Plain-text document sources
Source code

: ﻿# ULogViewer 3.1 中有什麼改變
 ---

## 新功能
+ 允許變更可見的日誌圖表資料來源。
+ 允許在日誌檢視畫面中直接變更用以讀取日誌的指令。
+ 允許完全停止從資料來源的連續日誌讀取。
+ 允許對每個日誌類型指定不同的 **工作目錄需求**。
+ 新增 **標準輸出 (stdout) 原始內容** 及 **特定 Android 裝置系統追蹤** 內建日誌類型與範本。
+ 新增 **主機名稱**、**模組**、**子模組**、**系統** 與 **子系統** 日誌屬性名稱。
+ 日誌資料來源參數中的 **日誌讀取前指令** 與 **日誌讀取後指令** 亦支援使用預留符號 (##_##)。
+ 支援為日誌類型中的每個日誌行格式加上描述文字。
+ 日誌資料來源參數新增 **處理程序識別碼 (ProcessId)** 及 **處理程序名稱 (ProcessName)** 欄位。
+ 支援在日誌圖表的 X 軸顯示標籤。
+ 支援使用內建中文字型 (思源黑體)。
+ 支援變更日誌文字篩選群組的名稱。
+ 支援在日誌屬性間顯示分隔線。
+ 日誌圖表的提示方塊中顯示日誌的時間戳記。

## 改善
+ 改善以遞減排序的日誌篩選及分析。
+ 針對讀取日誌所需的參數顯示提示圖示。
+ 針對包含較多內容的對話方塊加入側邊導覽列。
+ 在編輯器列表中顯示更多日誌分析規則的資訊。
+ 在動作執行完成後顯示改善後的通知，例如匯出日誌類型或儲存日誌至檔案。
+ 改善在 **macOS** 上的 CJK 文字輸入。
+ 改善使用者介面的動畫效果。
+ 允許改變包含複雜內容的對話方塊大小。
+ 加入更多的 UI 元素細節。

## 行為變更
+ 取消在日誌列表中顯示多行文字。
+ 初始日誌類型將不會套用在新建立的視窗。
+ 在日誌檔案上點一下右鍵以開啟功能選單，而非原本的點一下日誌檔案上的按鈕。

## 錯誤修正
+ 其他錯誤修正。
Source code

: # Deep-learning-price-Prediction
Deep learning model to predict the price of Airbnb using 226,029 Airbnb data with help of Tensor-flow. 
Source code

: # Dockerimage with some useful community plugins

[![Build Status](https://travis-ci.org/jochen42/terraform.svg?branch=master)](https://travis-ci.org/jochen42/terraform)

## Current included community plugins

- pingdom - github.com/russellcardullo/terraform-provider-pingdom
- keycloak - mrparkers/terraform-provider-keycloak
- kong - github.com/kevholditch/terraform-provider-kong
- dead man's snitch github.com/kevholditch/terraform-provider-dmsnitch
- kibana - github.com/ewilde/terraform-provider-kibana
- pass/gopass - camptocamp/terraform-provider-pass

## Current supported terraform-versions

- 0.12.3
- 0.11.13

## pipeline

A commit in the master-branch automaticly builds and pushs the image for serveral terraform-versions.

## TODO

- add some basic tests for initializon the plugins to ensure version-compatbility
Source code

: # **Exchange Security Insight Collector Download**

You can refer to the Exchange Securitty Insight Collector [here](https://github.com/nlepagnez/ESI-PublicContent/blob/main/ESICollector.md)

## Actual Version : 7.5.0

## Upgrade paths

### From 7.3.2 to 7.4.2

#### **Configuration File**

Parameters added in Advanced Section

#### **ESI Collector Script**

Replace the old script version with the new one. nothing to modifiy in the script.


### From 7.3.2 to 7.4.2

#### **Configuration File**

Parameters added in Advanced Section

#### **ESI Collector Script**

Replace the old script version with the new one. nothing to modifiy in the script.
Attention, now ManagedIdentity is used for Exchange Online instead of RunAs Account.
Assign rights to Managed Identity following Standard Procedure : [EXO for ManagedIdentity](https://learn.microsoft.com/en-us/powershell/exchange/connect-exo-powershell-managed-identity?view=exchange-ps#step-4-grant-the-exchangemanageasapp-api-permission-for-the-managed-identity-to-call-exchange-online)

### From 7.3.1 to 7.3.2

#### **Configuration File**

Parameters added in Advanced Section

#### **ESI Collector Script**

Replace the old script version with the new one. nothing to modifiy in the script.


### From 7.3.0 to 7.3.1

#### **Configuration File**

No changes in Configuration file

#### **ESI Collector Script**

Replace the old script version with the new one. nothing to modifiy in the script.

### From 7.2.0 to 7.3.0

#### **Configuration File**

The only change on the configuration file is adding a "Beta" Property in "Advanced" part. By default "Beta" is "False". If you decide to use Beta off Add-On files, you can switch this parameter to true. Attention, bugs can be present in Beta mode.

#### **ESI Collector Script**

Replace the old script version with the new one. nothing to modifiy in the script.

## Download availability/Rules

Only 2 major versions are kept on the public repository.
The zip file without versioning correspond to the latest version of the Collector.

* * *

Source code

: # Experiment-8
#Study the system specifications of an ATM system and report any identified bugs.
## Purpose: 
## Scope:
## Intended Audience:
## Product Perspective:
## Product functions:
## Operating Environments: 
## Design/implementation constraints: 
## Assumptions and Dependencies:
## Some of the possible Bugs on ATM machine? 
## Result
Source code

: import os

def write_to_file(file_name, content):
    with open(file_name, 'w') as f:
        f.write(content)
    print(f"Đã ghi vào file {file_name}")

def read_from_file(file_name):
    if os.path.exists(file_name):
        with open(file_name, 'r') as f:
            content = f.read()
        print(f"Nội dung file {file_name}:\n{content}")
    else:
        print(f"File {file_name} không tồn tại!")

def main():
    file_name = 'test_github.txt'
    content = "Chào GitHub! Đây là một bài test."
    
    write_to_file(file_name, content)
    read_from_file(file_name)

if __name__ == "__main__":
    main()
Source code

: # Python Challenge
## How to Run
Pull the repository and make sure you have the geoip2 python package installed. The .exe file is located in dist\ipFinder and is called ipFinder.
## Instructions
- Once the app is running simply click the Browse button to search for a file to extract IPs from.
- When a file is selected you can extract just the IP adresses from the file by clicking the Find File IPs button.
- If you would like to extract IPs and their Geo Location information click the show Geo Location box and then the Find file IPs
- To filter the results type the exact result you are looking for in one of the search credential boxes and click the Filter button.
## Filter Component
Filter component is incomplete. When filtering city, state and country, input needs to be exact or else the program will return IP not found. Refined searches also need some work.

--

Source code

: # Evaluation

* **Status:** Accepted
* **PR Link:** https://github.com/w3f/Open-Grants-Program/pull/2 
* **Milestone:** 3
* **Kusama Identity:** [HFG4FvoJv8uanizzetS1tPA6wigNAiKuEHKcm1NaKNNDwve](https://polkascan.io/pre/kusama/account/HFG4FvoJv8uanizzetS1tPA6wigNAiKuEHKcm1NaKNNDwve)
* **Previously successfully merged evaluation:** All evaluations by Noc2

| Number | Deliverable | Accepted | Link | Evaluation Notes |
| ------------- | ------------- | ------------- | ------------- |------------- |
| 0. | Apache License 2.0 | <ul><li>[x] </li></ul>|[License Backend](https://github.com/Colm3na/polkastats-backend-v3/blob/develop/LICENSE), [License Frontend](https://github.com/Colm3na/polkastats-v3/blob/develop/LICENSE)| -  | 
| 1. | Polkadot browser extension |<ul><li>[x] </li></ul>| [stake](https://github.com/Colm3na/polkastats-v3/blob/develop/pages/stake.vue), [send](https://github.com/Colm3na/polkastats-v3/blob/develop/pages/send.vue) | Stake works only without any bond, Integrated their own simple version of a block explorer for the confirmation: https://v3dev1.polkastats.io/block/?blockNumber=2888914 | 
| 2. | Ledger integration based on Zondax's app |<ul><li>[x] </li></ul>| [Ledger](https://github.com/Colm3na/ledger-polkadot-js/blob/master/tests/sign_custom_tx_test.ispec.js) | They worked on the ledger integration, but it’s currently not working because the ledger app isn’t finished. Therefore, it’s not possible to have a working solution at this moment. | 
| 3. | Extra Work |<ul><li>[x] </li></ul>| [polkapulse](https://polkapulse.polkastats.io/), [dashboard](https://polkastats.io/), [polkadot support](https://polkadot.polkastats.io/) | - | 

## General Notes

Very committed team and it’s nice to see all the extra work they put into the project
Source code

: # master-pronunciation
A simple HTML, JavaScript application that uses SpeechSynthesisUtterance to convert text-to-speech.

▶ Task directions
Every line above that holds "polkastats" should be tallied; answer with the total alone.

▶ Result of the exercise
3